(Saved data entries)

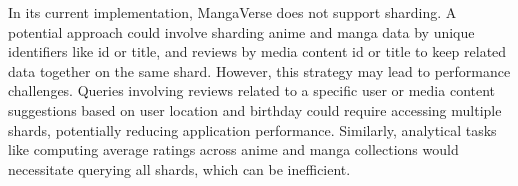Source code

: \vspace{\baselineskip}

In its current implementation, MangaVerse does not support sharding. A potential approach could involve sharding
anime and manga data by unique identifiers like id or title, and reviews by media content id or title to keep
related data together on the same shard. However, this strategy may lead to performance challenges. Queries
involving reviews related to a specific user or media content suggestions based on user location and birthday
could require accessing multiple shards, potentially reducing application performance. Similarly, analytical
tasks like computing average ratings across anime and manga collections would necessitate querying all shards,
which can be inefficient.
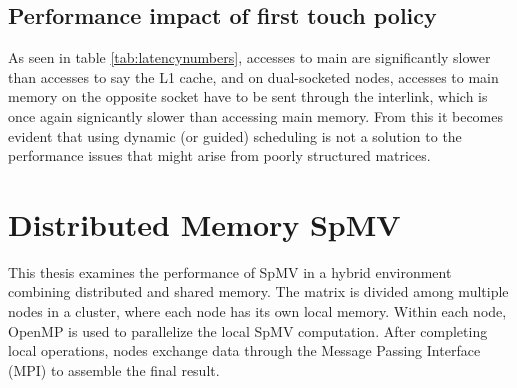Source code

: \subsection{Performance impact of first touch policy}
As seen in table \ref{tab:latencynumbers}, accesses to main are significantly slower than accesses to say the L1 cache, and on dual-socketed nodes, accesses to main memory on the opposite socket have to be sent through the interlink, which is once again signicantly slower than accessing main memory. From this it becomes evident that using dynamic (or guided) scheduling is not a solution to the performance issues that might arise from poorly structured matrices.













\section{Distributed Memory SpMV}
This thesis examines the performance of SpMV in a hybrid environment combining distributed and shared memory. The matrix is divided among multiple nodes in a cluster, where each node has its own local memory. Within each node, OpenMP is used to parallelize the local SpMV computation. After completing local operations, nodes exchange data through the Message Passing Interface (MPI) to assemble the final result. 

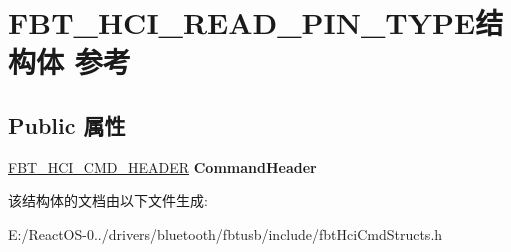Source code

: \hypertarget{struct_f_b_t___h_c_i___r_e_a_d___p_i_n___t_y_p_e}{}\section{F\+B\+T\+\_\+\+H\+C\+I\+\_\+\+R\+E\+A\+D\+\_\+\+P\+I\+N\+\_\+\+T\+Y\+P\+E结构体 参考}
\label{struct_f_b_t___h_c_i___r_e_a_d___p_i_n___t_y_p_e}
\subsection*{Public 属性}
\begin{DoxyCompactItemize}
\item 
\mbox{\label{struct_f_b_t___h_c_i___r_e_a_d___p_i_n___t_y_p_e_a966e1172754a4ecf91a3240c0087ea1e}} 
\hyperlink{struct_f_b_t___h_c_i___c_m_d___h_e_a_d_e_r}{F\+B\+T\+\_\+\+H\+C\+I\+\_\+\+C\+M\+D\+\_\+\+H\+E\+A\+D\+ER} {\bfseries Command\+Header}
\end{DoxyCompactItemize}


该结构体的文档由以下文件生成\+:\begin{DoxyCompactItemize}
\item 
E\+:/\+React\+O\+S-\/0../drivers/bluetooth/fbtusb/include/fbt\+Hci\+Cmd\+Structs.\+h\end{DoxyCompactItemize}
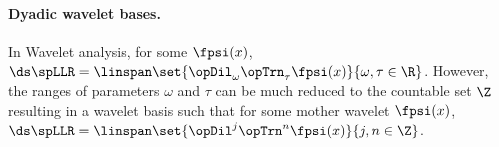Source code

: 
%
%

\paragraph{Dyadic wavelet bases.}
In Wavelet analysis, for some   $\fpsi(x)$,
  \\\indentx$\ds\spLLR=\linspan\set{\opDil_\omega\opTrn_\tau \fpsi(x)}{\omega,\tau\in\R}$.
However, the ranges of parameters $\omega$ and $\tau$ can be much reduced to the countable set $\Z$ resulting in
a  wavelet basis such that for some mother wavelet $\fpsi(x)$,
  \\\indentx$\ds\spLLR=\linspan\set{\opDil^j\opTrn^n \fpsi(x)}{j,n\in\Z}$.

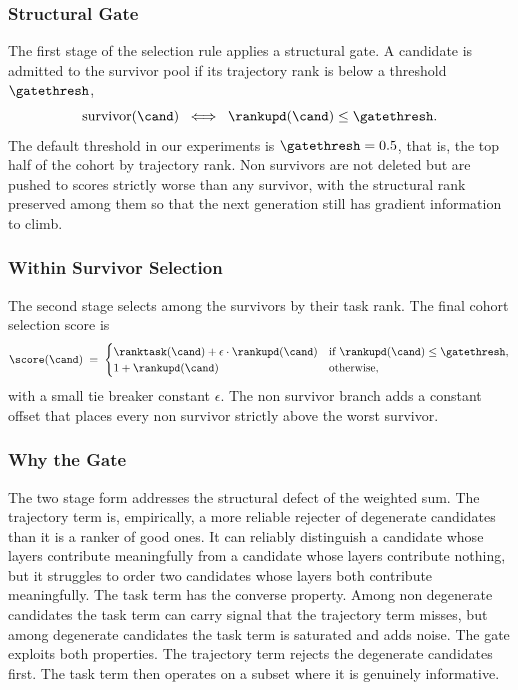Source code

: \subsubsection{Structural Gate}

The first stage of the selection rule applies a structural gate. A candidate is admitted to the survivor pool if its trajectory rank is below a threshold $\gatethresh$,
\begin{equation}
\text{survivor}(\cand) \;\iff\; \rankupd(\cand) \le \gatethresh.
\end{equation}
The default threshold in our experiments is $\gatethresh = 0.5$, that is, the top half of the cohort by trajectory rank. Non survivors are not deleted but are pushed to scores strictly worse than any survivor, with the structural rank preserved among them so that the next generation still has gradient information to climb.

\subsubsection{Within Survivor Selection}

The second stage selects among the survivors by their task rank. The final cohort selection score is
\begin{equation}
\score(\cand) \;=\;
\begin{cases}
\ranktask(\cand) + \epsilon \cdot \rankupd(\cand) & \text{if } \rankupd(\cand) \le \gatethresh, \\
1 + \rankupd(\cand) & \text{otherwise,}
\end{cases}
\label{eq:final_score}
\end{equation}
with a small tie breaker constant $\epsilon$. The non survivor branch adds a constant offset that places every non survivor strictly above the worst survivor.

\subsubsection{Why the Gate}

The two stage form addresses the structural defect of the weighted sum. The trajectory term is, empirically, a more reliable rejecter of degenerate candidates than it is a ranker of good ones. It can reliably distinguish a candidate whose layers contribute meaningfully from a candidate whose layers contribute nothing, but it struggles to order two candidates whose layers both contribute meaningfully. The task term has the converse property. Among non degenerate candidates the task term can carry signal that the trajectory term misses, but among degenerate candidates the task term is saturated and adds noise. The gate exploits both properties. The trajectory term rejects the degenerate candidates first. The task term then operates on a subset where it is genuinely informative.

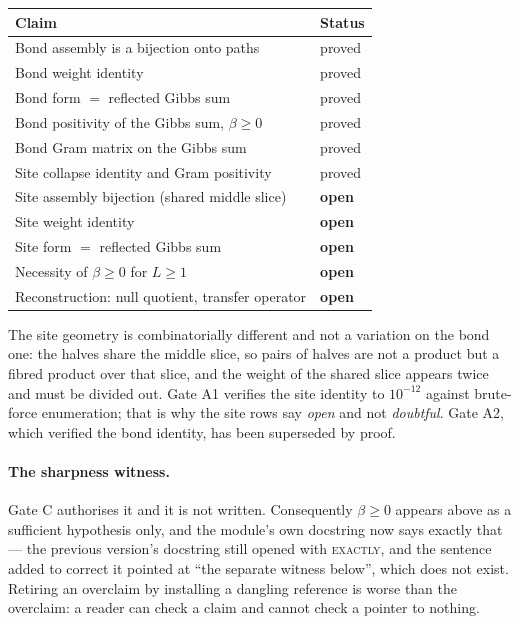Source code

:\documentclass[11pt]{article}
\theoremstyle{definition}
\begin{document}
\begin{center}
\begin{tabular}{ll}
\toprule
Claim & Status \\
\midrule
Bond assembly is a bijection onto paths & proved \\
Bond weight identity & proved \\
Bond form $=$ reflected Gibbs sum & proved \\
Bond positivity of the Gibbs sum, $\beta\ge0$ & proved \\
Bond Gram matrix on the Gibbs sum & proved \\
Site collapse identity and Gram positivity & proved \\
Site assembly bijection (shared middle slice) & \textbf{open} \\
Site weight identity & \textbf{open} \\
Site form $=$ reflected Gibbs sum & \textbf{open} \\
Necessity of $\beta\ge0$ for $L\ge1$ & \textbf{open} \\
Reconstruction: null quotient, transfer operator & \textbf{open} \\
\bottomrule
\end{tabular}
\end{center}

The site geometry is combinatorially different and not a variation on the bond
one: the halves share the middle slice, so pairs of halves are not a product but
a fibred product over that slice, and the weight of the shared slice appears
twice and must be divided out.  Gate A1 verifies the site identity to
$10^{-12}$ against brute-force enumeration; that is why the site rows say
\emph{open} and not \emph{doubtful}.  Gate A2, which verified the bond identity,
has been superseded by proof.

\paragraph{The sharpness witness.}  Gate C authorises it and it is not written.
Consequently $\beta\ge0$ appears above as a sufficient hypothesis only, and the
module's own docstring now says exactly that --- the previous version's docstring
still opened with \textsc{exactly}, and the sentence added to correct it pointed
at ``the separate witness below'', which does not exist.  Retiring an overclaim
by installing a dangling reference is worse than the overclaim: a reader can
check a claim and cannot check a pointer to nothing.
\end{document}
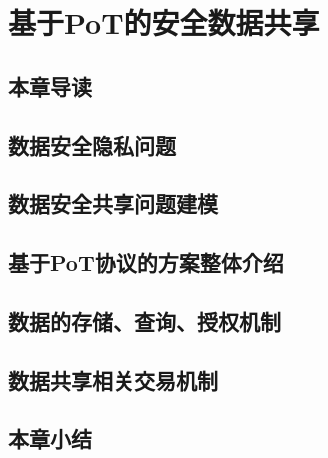 \chapter{基于PoT的安全数据共享}

\section{本章导读}

\section{数据安全隐私问题}

\section{数据安全共享问题建模}

\section{基于PoT协议的方案整体介绍}

\section{数据的存储、查询、授权机制}

\section{数据共享相关交易机制}

\section{本章小结}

**What you are asked to do:**
Every record above needs to be repeated exactly; pictures are to be left out.

**Response for this exercise:**
Source code

: \vspace{\baselineskip}

In its current implementation, MangaVerse does not support sharding. A potential approach could involve sharding
anime and manga data by unique identifiers like id or title, and reviews by media content id or title to keep
related data together on the same shard. However, this strategy may lead to performance challenges. Queries
involving reviews related to a specific user or media content suggestions based on user location and birthday
could require accessing multiple shards, potentially reducing application performance. Similarly, analytical
tasks like computing average ratings across anime and manga collections would necessitate querying all shards,
which can be inefficient.
Source code

: \subsection{Performance impact of first touch policy}
As seen in table \ref{tab:latencynumbers}, accesses to main are significantly slower than accesses to say the L1 cache, and on dual-socketed nodes, accesses to main memory on the opposite socket have to be sent through the interlink, which is once again signicantly slower than accessing main memory. From this it becomes evident that using dynamic (or guided) scheduling is not a solution to the performance issues that might arise from poorly structured matrices.













\section{Distributed Memory SpMV}
This thesis examines the performance of SpMV in a hybrid environment combining distributed and shared memory. The matrix is divided among multiple nodes in a cluster, where each node has its own local memory. Within each node, OpenMP is used to parallelize the local SpMV computation. After completing local operations, nodes exchange data through the Message Passing Interface (MPI) to assemble the final result. 

Source code

: \hypertarget{struct_f_b_t___h_c_i___r_e_a_d___p_i_n___t_y_p_e}{}\section{F\+B\+T\+\_\+\+H\+C\+I\+\_\+\+R\+E\+A\+D\+\_\+\+P\+I\+N\+\_\+\+T\+Y\+P\+E结构体 参考}
\label{struct_f_b_t___h_c_i___r_e_a_d___p_i_n___t_y_p_e}
\subsection*{Public 属性}
\begin{DoxyCompactItemize}
\item 
\mbox{\label{struct_f_b_t___h_c_i___r_e_a_d___p_i_n___t_y_p_e_a966e1172754a4ecf91a3240c0087ea1e}} 
\hyperlink{struct_f_b_t___h_c_i___c_m_d___h_e_a_d_e_r}{F\+B\+T\+\_\+\+H\+C\+I\+\_\+\+C\+M\+D\+\_\+\+H\+E\+A\+D\+ER} {\bfseries Command\+Header}
\end{DoxyCompactItemize}


该结构体的文档由以下文件生成\+:\begin{DoxyCompactItemize}
\item 
E\+:/\+React\+O\+S-\/0../drivers/bluetooth/fbtusb/include/fbt\+Hci\+Cmd\+Structs.\+h\end{DoxyCompactItemize}
Source code

: 
%
%

\paragraph{Dyadic wavelet bases.}
In Wavelet analysis, for some   $\fpsi(x)$,
  \\\indentx$\ds\spLLR=\linspan\set{\opDil_\omega\opTrn_\tau \fpsi(x)}{\omega,\tau\in\R}$.
However, the ranges of parameters $\omega$ and $\tau$ can be much reduced to the countable set $\Z$ resulting in
a  wavelet basis such that for some mother wavelet $\fpsi(x)$,
  \\\indentx$\ds\spLLR=\linspan\set{\opDil^j\opTrn^n \fpsi(x)}{j,n\in\Z}$.

Source code

: \subsubsection{Structural Gate}

The first stage of the selection rule applies a structural gate. A candidate is admitted to the survivor pool if its trajectory rank is below a threshold $\gatethresh$,
\begin{equation}
\text{survivor}(\cand) \;\iff\; \rankupd(\cand) \le \gatethresh.
\end{equation}
The default threshold in our experiments is $\gatethresh = 0.5$, that is, the top half of the cohort by trajectory rank. Non survivors are not deleted but are pushed to scores strictly worse than any survivor, with the structural rank preserved among them so that the next generation still has gradient information to climb.

\subsubsection{Within Survivor Selection}

The second stage selects among the survivors by their task rank. The final cohort selection score is
\begin{equation}
\score(\cand) \;=\;
\begin{cases}
\ranktask(\cand) + \epsilon \cdot \rankupd(\cand) & \text{if } \rankupd(\cand) \le \gatethresh, \\
1 + \rankupd(\cand) & \text{otherwise,}
\end{cases}
\label{eq:final_score}
\end{equation}
with a small tie breaker constant $\epsilon$. The non survivor branch adds a constant offset that places every non survivor strictly above the worst survivor.

\subsubsection{Why the Gate}

The two stage form addresses the structural defect of the weighted sum. The trajectory term is, empirically, a more reliable rejecter of degenerate candidates than it is a ranker of good ones. It can reliably distinguish a candidate whose layers contribute meaningfully from a candidate whose layers contribute nothing, but it struggles to order two candidates whose layers both contribute meaningfully. The task term has the converse property. Among non degenerate candidates the task term can carry signal that the trajectory term misses, but among degenerate candidates the task term is saturated and adds noise. The gate exploits both properties. The trajectory term rejects the degenerate candidates first. The task term then operates on a subset where it is genuinely informative.

Source code

:\documentclass[11pt]{article}
\theoremstyle{definition}
\begin{document}
\begin{center}
\begin{tabular}{ll}
\toprule
Claim & Status \\
\midrule
Bond assembly is a bijection onto paths & proved \\
Bond weight identity & proved \\
Bond form $=$ reflected Gibbs sum & proved \\
Bond positivity of the Gibbs sum, $\beta\ge0$ & proved \\
Bond Gram matrix on the Gibbs sum & proved \\
Site collapse identity and Gram positivity & proved \\
Site assembly bijection (shared middle slice) & \textbf{open} \\
Site weight identity & \textbf{open} \\
Site form $=$ reflected Gibbs sum & \textbf{open} \\
Necessity of $\beta\ge0$ for $L\ge1$ & \textbf{open} \\
Reconstruction: null quotient, transfer operator & \textbf{open} \\
\bottomrule
\end{tabular}
\end{center}

The site geometry is combinatorially different and not a variation on the bond
one: the halves share the middle slice, so pairs of halves are not a product but
a fibred product over that slice, and the weight of the shared slice appears
twice and must be divided out.  Gate A1 verifies the site identity to
$10^{-12}$ against brute-force enumeration; that is why the site rows say
\emph{open} and not \emph{doubtful}.  Gate A2, which verified the bond identity,
has been superseded by proof.

\paragraph{The sharpness witness.}  Gate C authorises it and it is not written.
Consequently $\beta\ge0$ appears above as a sufficient hypothesis only, and the
module's own docstring now says exactly that --- the previous version's docstring
still opened with \textsc{exactly}, and the sentence added to correct it pointed
at ``the separate witness below'', which does not exist.  Retiring an overclaim
by installing a dangling reference is worse than the overclaim: a reader can
check a claim and cannot check a pointer to nothing.
\end{document}
 \chapter{基于PoT的安全数据共享}

\section{本章导读}

\section{数据安全隐私问题}

\section{数据安全共享问题建模}

\section{基于PoT协议的方案整体介绍}

\section{数据的存储、查询、授权机制}

\section{数据共享相关交易机制}

\section{本章小结}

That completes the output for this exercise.